■ EXTRACTED MATERIAL ■

========================================

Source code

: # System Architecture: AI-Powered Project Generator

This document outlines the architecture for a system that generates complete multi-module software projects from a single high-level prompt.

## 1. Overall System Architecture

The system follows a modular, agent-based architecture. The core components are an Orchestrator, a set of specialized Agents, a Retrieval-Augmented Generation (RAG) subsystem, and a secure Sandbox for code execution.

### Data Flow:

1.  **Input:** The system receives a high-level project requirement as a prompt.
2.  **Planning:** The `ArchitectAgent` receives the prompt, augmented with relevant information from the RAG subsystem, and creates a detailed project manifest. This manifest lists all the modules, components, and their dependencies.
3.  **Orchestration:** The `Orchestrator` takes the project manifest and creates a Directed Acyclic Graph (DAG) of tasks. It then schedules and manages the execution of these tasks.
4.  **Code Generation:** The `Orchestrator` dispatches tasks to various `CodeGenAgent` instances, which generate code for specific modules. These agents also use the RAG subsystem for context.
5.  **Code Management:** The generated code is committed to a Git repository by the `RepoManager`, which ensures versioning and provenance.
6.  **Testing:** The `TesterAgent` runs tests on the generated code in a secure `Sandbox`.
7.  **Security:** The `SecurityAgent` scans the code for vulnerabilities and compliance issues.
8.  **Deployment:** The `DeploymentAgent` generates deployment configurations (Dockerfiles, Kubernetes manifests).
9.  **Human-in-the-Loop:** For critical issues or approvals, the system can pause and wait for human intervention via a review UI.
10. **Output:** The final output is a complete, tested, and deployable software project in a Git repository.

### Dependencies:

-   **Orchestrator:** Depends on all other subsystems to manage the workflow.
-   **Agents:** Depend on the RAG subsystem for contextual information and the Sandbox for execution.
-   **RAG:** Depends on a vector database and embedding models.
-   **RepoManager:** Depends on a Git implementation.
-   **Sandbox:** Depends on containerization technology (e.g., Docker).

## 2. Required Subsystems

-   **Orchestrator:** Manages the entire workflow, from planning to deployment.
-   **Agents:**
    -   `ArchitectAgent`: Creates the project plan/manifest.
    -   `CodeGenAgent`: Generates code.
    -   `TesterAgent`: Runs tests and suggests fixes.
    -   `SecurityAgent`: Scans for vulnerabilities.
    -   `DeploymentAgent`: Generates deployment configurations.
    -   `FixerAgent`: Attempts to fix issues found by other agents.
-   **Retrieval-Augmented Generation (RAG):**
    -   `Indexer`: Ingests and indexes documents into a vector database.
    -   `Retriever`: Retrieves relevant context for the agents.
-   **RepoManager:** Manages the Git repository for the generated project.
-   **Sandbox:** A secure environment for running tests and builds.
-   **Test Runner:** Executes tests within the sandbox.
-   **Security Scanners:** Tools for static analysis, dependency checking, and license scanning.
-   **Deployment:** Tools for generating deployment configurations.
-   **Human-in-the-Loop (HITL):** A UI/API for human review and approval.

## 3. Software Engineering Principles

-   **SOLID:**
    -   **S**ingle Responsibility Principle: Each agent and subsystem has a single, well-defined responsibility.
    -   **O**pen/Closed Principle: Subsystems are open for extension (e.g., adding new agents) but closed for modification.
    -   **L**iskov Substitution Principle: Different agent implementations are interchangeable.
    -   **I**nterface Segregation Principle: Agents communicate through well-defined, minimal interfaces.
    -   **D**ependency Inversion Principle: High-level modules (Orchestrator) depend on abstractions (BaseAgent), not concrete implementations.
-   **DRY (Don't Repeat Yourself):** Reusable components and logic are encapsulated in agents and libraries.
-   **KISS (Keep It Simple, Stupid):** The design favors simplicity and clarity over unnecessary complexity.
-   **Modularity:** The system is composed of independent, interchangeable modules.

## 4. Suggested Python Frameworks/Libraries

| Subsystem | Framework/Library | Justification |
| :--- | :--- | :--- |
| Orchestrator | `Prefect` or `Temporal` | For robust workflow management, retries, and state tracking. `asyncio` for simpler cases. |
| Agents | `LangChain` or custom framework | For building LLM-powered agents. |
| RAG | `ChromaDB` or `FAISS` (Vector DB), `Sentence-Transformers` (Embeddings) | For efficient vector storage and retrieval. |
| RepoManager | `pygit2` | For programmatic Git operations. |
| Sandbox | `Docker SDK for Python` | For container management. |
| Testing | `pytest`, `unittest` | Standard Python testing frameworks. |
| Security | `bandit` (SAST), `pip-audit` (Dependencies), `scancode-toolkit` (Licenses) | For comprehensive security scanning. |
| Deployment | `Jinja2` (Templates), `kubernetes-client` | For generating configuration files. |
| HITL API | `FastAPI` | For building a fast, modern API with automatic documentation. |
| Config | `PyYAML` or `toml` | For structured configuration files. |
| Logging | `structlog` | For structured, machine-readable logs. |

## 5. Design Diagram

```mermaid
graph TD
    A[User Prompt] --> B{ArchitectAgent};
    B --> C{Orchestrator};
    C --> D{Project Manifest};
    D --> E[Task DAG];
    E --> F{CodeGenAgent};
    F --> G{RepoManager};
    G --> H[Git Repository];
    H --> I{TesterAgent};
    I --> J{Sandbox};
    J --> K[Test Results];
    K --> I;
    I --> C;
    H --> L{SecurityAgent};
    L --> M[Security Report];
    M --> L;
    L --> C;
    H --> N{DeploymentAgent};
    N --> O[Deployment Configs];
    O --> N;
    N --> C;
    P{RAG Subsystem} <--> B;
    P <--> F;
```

========================================

■ REQUIREMENT ■
Only lines with the word "Python" belong in the answer; copy each of them from the material above.

■ RESULT OF THIS EXERCISE ■
## 4. Suggested Python Frameworks/Libraries
| Sandbox | `Docker SDK for Python` | For container management. |
| Testing | `pytest`, `unittest` | Standard Python testing frameworks. |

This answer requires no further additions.